How do you solve a problem like Daimler? The German luxury carmaker stalled on electric cars; fell prey to most every vehicle scandal going (deploying diesel emissions cheat devices and Takata’s exploding airbags); and was obliged to unstitch a disastrous merger. Newbie chief executive Ola Kallenius has already presided over four profit warnings since taking the reins in May and — as of Tuesday — a stonking 60 per cent-plus fall in profits and a shrunken dividend. That is a low base from which to rise.
Mr Kallenius’s answer is to scythe overheads. He aims to shave €1.4bn off the payroll by 2020, a move that will cost the group €2bn over the next two years. It will also cut materials expenses and streamline the product line-up. Capital expenditure as well as research and development budgets will get a trim. Management seeks a “significant” increase on last year’s €1.4bn of free cash flow. That is needed. Covering the €2.4bn dividend forecast implied by S&P Capital data will not be easy. Indeed, Daimler on its own numbers has not covered its payout in recent years.
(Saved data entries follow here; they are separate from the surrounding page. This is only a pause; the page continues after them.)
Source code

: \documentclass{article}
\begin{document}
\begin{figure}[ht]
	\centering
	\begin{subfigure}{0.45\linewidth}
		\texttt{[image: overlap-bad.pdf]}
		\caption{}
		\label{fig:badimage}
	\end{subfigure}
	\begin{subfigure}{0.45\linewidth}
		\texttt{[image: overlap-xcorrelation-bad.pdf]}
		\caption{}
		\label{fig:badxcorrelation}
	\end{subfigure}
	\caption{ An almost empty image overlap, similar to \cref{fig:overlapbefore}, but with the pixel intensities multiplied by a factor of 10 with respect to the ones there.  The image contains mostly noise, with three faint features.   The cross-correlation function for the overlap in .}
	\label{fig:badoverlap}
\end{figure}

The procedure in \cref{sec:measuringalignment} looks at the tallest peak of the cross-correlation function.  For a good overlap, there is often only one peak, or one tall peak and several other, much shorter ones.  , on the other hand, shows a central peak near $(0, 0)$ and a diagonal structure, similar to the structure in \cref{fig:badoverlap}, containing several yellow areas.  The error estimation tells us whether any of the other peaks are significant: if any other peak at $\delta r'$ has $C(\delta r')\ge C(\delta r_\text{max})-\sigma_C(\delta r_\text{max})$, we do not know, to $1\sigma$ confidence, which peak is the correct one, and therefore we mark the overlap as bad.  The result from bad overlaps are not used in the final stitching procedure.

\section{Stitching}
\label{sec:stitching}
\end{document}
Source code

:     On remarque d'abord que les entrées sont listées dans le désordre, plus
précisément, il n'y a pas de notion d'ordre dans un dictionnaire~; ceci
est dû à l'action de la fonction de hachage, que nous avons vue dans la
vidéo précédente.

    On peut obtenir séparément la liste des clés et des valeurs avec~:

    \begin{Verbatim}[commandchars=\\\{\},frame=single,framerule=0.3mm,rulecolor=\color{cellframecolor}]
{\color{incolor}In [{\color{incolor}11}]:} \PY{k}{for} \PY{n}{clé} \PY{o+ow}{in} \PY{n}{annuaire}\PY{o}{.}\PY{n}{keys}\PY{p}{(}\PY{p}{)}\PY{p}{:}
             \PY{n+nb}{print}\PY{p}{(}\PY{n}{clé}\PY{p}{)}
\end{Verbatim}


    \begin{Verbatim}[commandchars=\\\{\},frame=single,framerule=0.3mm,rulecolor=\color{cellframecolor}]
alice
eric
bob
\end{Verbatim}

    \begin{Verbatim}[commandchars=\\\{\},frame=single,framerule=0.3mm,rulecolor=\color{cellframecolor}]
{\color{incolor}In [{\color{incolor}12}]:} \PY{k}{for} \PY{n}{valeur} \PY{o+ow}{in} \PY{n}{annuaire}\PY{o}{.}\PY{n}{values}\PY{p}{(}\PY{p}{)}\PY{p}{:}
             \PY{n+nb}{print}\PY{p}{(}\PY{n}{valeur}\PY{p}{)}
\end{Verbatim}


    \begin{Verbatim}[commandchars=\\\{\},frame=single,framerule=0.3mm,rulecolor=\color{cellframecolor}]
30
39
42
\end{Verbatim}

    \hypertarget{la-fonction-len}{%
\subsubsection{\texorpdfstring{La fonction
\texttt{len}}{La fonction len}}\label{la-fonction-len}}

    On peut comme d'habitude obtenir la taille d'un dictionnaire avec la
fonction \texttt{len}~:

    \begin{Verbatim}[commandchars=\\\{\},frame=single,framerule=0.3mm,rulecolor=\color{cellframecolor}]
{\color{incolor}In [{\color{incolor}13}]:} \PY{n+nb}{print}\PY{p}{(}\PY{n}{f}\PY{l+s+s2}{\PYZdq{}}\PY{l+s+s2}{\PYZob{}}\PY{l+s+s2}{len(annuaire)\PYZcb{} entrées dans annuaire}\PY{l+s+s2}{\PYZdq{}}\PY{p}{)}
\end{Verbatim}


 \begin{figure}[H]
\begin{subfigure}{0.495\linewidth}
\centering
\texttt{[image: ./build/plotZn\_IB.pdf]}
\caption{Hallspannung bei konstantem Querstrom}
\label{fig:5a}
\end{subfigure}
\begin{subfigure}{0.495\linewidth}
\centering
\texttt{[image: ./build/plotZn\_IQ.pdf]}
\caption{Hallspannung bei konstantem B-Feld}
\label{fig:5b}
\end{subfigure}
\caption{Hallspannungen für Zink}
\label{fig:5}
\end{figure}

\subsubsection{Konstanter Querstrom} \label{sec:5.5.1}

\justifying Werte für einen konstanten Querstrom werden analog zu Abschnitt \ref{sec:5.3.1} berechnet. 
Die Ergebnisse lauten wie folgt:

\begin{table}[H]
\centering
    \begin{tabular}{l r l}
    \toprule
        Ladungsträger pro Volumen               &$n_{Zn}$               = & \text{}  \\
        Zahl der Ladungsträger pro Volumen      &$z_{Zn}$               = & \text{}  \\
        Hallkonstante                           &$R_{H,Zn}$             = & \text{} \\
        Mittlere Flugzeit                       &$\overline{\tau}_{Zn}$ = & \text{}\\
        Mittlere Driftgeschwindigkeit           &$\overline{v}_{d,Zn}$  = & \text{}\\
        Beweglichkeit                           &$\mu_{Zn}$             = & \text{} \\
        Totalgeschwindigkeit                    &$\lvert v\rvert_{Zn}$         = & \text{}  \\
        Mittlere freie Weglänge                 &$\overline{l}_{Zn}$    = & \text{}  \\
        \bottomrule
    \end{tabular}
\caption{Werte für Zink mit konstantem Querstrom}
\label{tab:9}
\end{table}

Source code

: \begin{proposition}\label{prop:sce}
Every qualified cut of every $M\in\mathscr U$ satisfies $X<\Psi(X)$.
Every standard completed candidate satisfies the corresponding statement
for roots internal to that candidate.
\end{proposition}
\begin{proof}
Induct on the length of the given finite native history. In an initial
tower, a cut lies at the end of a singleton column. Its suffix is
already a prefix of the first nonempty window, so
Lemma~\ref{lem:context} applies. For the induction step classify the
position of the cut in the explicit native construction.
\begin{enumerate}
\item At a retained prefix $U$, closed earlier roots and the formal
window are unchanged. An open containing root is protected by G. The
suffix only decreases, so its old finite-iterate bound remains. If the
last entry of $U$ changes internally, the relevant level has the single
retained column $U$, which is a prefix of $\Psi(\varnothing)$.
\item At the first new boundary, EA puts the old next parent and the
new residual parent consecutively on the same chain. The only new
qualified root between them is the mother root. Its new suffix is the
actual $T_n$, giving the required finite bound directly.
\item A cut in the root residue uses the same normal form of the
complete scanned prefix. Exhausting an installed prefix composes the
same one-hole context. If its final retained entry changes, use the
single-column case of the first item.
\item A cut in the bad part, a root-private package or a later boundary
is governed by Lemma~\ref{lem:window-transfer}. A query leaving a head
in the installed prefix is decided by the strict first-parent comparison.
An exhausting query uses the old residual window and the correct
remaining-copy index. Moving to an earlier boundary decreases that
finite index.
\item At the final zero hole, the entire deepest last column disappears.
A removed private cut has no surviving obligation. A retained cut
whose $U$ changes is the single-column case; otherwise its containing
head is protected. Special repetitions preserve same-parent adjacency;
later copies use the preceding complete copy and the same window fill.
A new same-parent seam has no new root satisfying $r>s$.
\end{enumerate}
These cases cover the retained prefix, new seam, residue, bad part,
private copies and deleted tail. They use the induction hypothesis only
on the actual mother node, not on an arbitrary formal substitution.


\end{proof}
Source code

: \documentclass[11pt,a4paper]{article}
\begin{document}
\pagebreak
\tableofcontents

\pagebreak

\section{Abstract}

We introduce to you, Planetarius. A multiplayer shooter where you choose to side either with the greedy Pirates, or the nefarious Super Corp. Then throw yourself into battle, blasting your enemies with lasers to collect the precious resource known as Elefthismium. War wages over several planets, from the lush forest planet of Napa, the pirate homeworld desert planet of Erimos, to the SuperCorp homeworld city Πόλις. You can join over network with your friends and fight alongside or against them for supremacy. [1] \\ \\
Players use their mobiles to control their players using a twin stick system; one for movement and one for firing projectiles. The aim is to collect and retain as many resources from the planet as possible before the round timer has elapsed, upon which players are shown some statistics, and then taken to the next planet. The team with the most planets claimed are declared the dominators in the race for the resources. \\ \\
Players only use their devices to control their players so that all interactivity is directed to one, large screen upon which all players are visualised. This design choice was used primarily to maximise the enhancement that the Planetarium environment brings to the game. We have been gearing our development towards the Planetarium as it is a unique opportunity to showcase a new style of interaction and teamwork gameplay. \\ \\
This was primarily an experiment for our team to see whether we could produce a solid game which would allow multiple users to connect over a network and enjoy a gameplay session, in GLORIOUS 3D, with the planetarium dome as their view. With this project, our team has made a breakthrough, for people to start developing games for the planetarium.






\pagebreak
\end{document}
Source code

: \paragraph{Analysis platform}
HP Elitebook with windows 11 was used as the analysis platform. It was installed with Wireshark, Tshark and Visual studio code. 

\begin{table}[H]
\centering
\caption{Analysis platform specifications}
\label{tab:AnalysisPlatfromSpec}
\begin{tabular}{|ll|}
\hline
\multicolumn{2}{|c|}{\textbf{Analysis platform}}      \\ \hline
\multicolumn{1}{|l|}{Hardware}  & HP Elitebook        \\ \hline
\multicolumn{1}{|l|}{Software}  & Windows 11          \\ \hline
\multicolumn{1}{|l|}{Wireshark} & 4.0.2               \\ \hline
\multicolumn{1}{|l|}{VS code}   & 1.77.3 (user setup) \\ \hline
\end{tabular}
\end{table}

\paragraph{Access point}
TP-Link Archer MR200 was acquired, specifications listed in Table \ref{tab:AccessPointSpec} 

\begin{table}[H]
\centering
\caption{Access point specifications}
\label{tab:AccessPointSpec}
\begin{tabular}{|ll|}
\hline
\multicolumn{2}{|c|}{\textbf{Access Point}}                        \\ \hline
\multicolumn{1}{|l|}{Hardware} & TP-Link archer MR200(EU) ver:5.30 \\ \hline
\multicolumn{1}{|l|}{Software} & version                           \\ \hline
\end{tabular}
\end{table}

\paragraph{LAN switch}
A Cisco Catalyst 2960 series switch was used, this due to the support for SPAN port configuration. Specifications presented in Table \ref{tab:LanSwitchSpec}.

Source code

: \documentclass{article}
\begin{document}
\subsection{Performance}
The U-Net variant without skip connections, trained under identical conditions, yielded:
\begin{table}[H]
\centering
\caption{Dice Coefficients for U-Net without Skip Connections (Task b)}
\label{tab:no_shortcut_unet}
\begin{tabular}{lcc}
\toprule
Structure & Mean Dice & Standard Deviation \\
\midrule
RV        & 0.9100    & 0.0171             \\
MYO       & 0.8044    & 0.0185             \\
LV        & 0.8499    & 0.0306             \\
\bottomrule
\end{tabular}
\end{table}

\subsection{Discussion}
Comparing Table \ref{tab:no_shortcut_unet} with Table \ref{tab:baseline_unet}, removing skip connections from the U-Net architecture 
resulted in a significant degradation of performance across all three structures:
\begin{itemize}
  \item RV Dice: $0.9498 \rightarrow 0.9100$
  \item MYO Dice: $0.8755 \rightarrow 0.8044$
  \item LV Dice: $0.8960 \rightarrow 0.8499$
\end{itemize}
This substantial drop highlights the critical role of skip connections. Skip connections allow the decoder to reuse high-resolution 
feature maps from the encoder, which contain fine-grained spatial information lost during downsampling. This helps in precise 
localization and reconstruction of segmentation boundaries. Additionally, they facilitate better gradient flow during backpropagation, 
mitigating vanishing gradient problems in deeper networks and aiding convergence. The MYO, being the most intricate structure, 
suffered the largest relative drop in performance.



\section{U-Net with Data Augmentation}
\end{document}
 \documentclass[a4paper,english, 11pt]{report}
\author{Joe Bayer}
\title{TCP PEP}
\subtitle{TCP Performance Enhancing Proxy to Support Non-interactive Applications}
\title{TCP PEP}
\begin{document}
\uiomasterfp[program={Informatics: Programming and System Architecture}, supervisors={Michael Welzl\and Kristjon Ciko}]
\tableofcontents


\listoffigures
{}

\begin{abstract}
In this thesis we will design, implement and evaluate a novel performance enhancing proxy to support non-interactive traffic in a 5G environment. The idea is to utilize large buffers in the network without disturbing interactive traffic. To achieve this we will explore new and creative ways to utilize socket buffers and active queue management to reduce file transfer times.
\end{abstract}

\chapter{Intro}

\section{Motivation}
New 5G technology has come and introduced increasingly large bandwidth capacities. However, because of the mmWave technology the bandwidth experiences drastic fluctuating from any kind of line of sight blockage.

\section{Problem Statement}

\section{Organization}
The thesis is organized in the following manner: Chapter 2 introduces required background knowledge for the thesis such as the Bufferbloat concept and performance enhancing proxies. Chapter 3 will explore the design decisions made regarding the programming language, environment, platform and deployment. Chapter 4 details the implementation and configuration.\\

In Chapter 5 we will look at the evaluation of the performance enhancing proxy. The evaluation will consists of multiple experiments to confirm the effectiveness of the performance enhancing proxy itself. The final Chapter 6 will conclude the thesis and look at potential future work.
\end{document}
There may well be more regulatory and legal bills coming. Daimler had €5.5bn of these last year alone.
The group also anticipates small decreases in sales this year. No surprise there. China, the world’s biggest car market, was already falling off a cliff even before the coronavirus shuttered production at factories and part makers. Vehicle sales fell 8.2 per cent to 25.8m vehicles in 2019. Last year Daimler sold more Mercedes-Benz in greater China — nearly 700,000 — than in its two next-biggest markets, Germany and the US, combined.
Daimler’s problem, as with certain European banks, is that it has company-specific woes superimposed on industry-wide ones. Resolving all its issues is as tough as tackling the frolicsome, singing nun from The Sound of Music. Daimler will bring back Dieter Zetsche, Mr Kallenius’s handlebar-moustached and highly paid predecessor, as chairman of the supervisory board next year. This man, who presided over many of Daimler’s stumbles, will not be welcomed by investors.